- **Entries supplied**
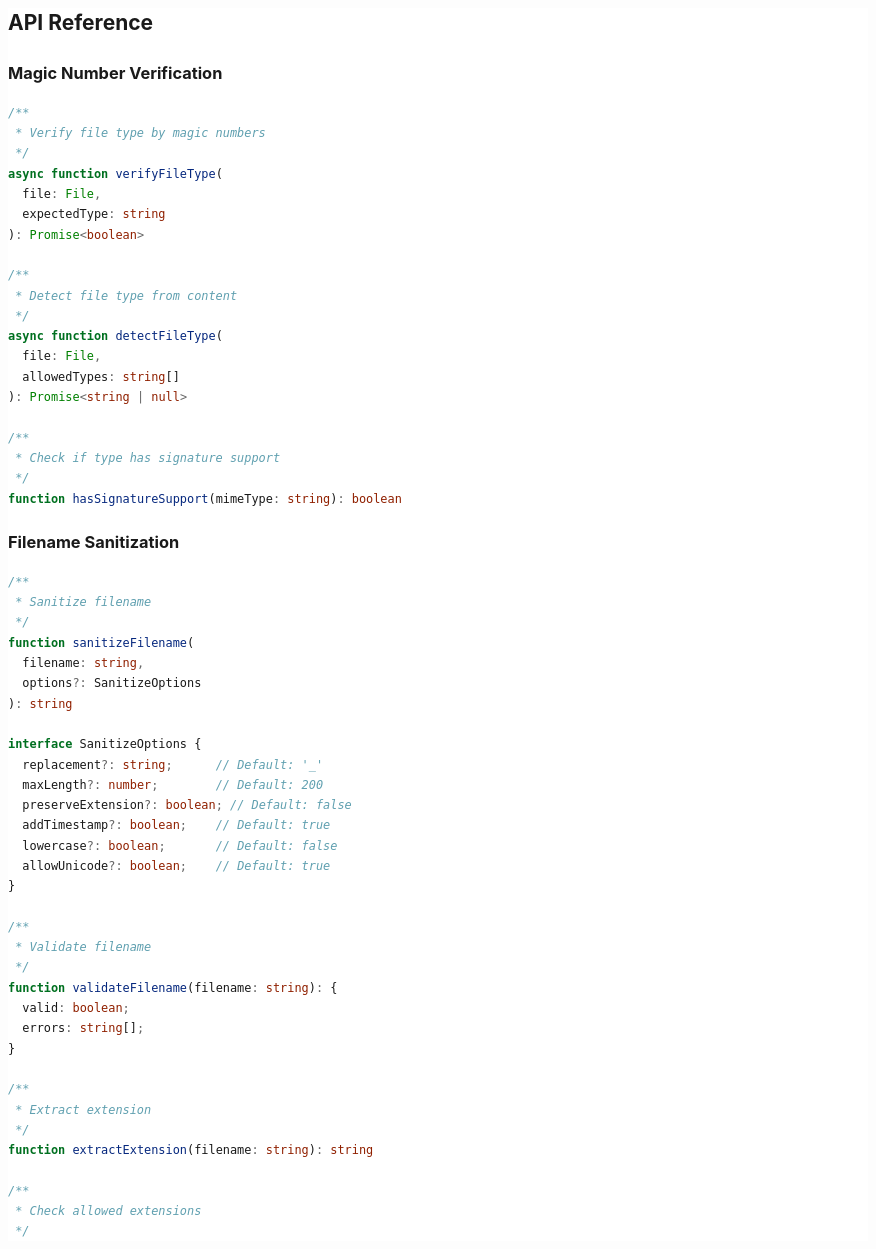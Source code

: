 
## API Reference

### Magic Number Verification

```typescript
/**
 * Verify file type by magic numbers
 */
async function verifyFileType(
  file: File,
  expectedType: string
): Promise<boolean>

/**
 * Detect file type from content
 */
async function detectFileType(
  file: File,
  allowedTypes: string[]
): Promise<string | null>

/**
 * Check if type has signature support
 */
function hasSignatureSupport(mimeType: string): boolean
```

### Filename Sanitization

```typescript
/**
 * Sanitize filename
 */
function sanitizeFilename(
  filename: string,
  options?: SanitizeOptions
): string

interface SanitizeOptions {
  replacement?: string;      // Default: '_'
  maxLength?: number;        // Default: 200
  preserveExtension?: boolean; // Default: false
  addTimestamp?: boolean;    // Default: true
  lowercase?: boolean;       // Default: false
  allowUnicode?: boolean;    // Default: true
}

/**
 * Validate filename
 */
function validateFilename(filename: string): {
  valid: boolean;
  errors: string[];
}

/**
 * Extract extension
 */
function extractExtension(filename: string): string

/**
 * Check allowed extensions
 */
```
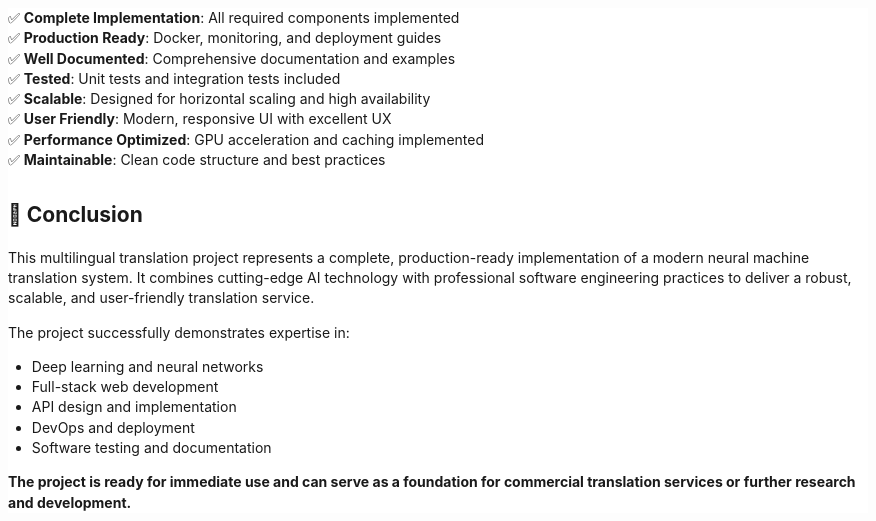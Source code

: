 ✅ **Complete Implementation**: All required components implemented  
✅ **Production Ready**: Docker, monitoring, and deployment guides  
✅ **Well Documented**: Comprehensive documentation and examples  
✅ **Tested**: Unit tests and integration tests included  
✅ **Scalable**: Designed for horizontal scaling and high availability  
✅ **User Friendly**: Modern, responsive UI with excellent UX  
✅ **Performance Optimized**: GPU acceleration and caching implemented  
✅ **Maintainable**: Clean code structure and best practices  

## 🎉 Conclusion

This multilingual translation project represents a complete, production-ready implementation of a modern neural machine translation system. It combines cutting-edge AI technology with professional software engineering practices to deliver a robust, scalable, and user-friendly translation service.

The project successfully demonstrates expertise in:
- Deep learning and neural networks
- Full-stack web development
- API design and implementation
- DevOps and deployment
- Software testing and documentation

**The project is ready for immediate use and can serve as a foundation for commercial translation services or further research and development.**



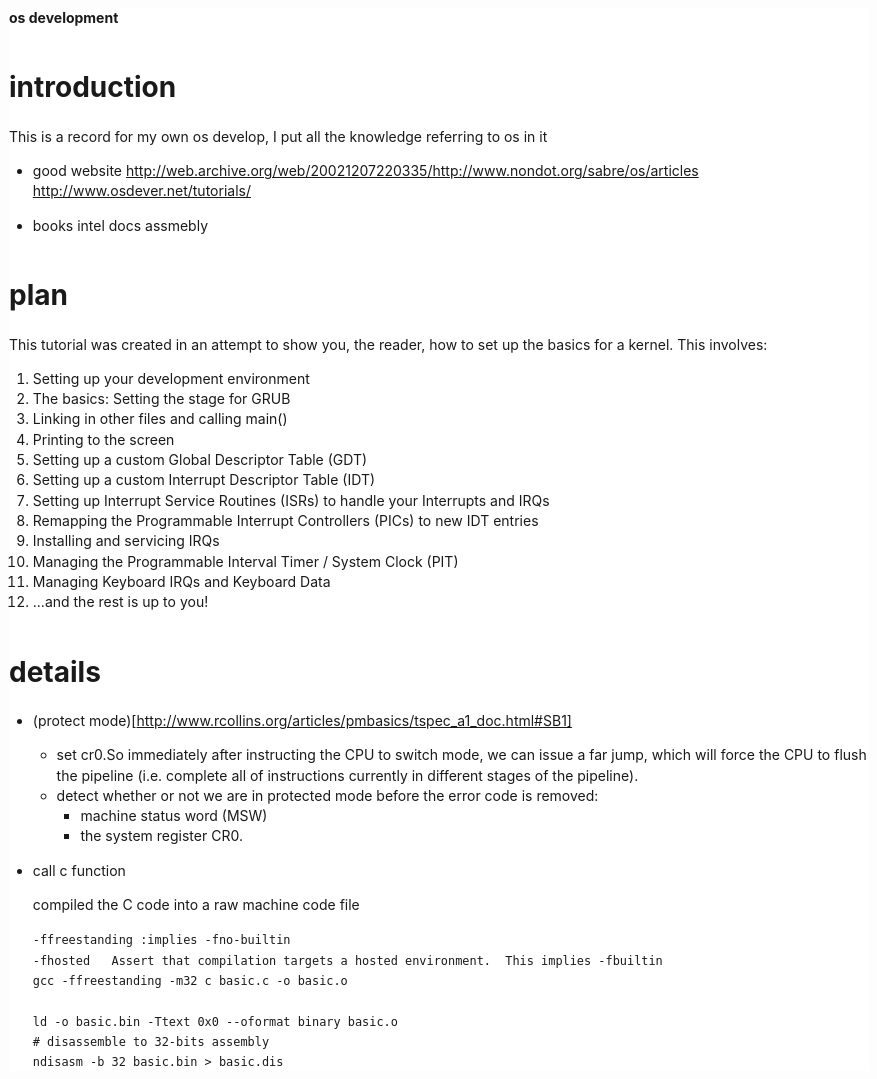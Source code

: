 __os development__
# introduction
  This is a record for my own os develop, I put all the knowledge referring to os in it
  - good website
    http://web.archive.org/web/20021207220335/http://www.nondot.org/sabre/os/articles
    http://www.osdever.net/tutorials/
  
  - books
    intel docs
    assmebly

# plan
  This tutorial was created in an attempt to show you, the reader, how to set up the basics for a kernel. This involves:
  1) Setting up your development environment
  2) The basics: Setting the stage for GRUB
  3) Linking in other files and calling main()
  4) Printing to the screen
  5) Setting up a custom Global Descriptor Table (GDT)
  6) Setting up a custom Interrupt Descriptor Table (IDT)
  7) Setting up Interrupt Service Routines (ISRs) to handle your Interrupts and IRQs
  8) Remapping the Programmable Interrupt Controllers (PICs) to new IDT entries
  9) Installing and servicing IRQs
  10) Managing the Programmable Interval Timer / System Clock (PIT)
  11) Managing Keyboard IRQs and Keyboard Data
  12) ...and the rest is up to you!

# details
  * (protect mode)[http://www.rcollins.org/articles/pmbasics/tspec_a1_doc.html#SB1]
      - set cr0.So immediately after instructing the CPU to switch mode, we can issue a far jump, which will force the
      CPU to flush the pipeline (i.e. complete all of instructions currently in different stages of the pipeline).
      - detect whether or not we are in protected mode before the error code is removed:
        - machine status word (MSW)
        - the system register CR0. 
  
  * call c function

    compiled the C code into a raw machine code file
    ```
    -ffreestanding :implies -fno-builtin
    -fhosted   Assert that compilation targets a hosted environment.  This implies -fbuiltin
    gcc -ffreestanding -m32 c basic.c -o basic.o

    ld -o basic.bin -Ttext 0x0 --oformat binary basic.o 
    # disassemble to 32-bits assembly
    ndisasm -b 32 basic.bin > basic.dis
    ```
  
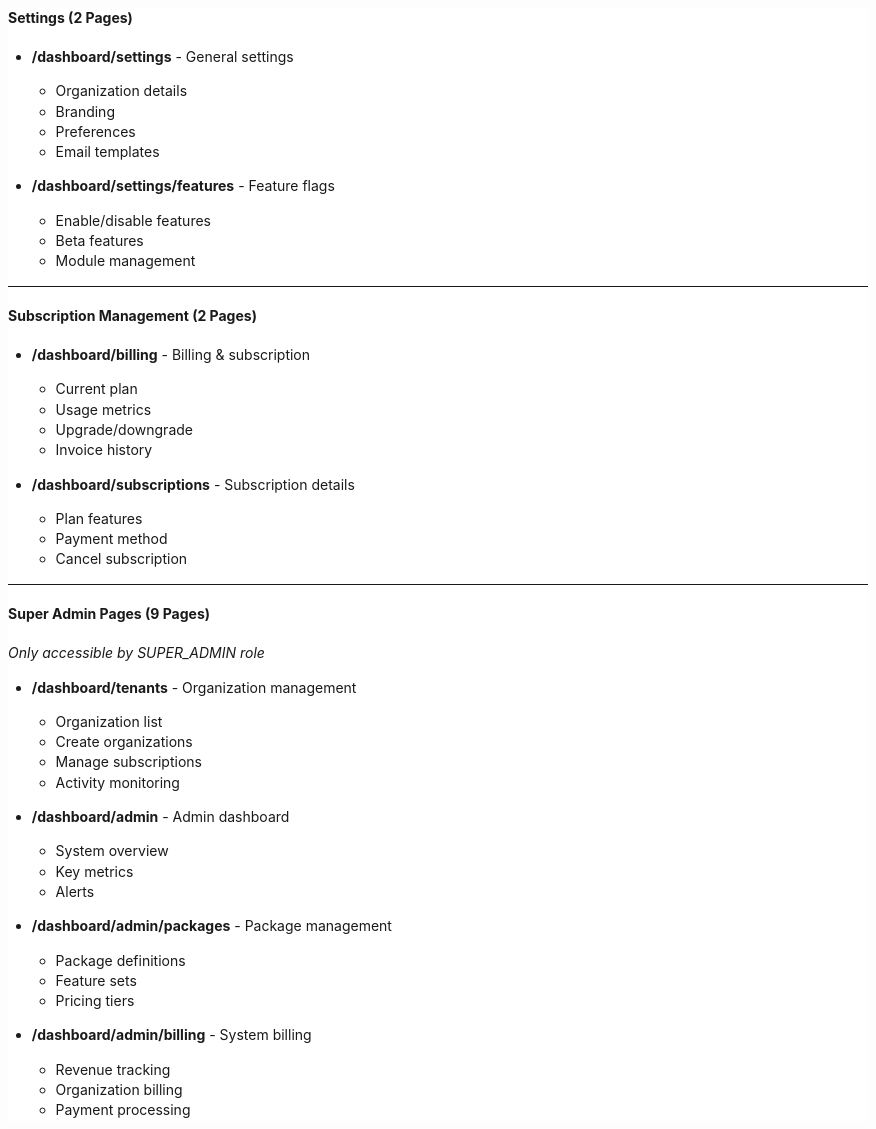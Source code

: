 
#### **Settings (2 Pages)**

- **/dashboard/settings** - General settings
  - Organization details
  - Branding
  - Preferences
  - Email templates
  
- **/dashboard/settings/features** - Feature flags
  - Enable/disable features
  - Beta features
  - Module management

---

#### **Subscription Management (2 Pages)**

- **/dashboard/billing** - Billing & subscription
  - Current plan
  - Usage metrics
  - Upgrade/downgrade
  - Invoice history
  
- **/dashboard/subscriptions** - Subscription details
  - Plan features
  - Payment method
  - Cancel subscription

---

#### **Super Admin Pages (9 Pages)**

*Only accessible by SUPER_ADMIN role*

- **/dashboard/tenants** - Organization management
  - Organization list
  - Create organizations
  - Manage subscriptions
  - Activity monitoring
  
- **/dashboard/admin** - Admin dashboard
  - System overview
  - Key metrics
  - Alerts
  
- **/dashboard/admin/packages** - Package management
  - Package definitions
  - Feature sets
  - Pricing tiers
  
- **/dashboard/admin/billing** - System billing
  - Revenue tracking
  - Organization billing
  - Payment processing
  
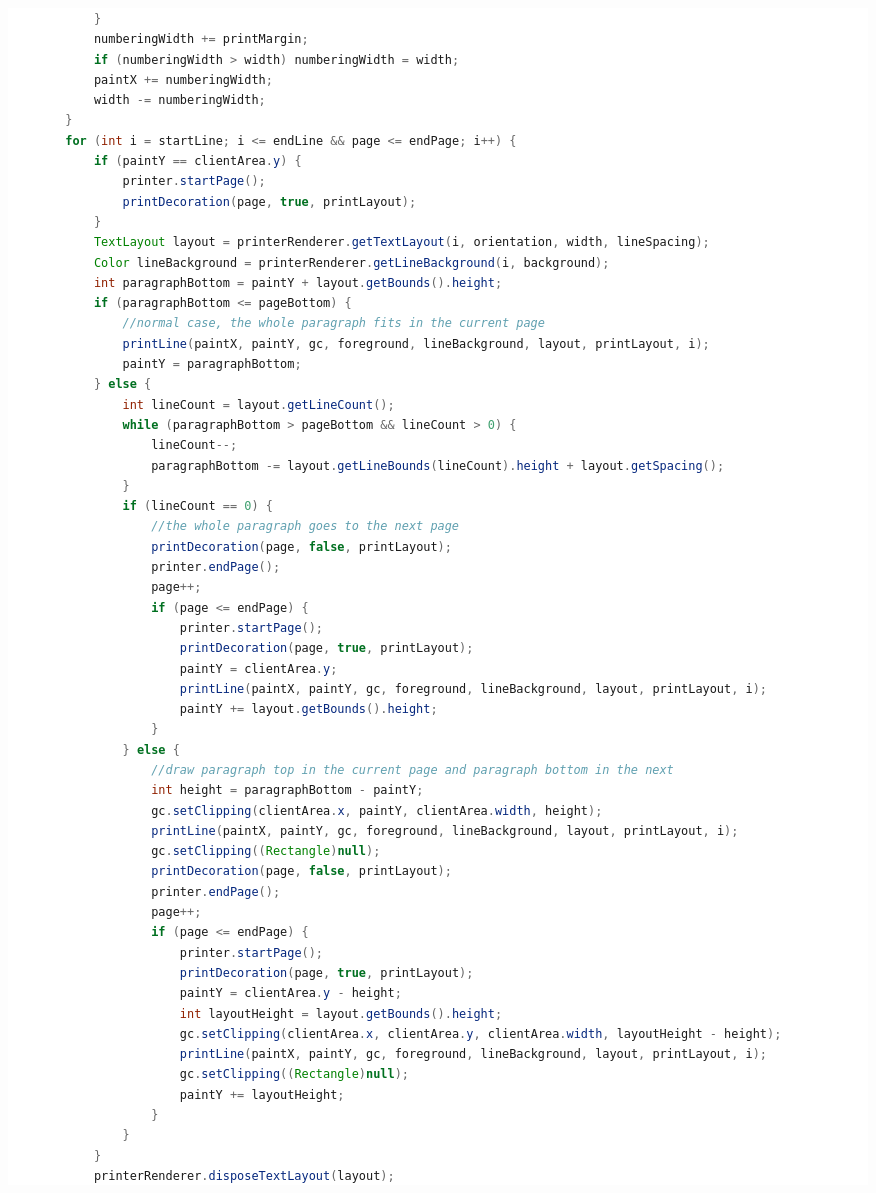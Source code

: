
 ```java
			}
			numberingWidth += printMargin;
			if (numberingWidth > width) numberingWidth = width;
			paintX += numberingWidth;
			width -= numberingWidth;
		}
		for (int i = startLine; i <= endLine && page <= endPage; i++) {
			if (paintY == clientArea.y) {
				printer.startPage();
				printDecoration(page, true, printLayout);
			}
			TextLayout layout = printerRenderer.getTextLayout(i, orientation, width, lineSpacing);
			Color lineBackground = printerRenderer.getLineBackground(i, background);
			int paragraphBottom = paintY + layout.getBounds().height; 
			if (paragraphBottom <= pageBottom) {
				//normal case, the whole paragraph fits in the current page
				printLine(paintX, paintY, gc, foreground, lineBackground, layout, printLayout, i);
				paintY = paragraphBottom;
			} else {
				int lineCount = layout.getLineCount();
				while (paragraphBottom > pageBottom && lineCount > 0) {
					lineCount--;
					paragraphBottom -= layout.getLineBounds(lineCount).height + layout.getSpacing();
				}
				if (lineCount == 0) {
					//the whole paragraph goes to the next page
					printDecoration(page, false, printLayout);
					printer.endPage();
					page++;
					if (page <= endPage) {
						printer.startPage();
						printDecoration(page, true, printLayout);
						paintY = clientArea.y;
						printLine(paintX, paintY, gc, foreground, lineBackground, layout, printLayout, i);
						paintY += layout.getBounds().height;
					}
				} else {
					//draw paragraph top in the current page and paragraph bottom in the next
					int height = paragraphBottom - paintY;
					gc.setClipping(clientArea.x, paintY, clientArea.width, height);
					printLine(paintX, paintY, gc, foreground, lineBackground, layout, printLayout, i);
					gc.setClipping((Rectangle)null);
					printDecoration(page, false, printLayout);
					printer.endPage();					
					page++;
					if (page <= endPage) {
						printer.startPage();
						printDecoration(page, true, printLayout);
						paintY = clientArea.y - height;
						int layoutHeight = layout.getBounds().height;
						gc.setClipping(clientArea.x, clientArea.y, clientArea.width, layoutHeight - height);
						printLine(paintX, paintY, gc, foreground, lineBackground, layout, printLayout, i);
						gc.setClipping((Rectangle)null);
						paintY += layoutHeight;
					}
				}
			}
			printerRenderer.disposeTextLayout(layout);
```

- **What is required**
The string "implies": state how many lines above contain it, giving nothing but the number.

- **Exercise output**
2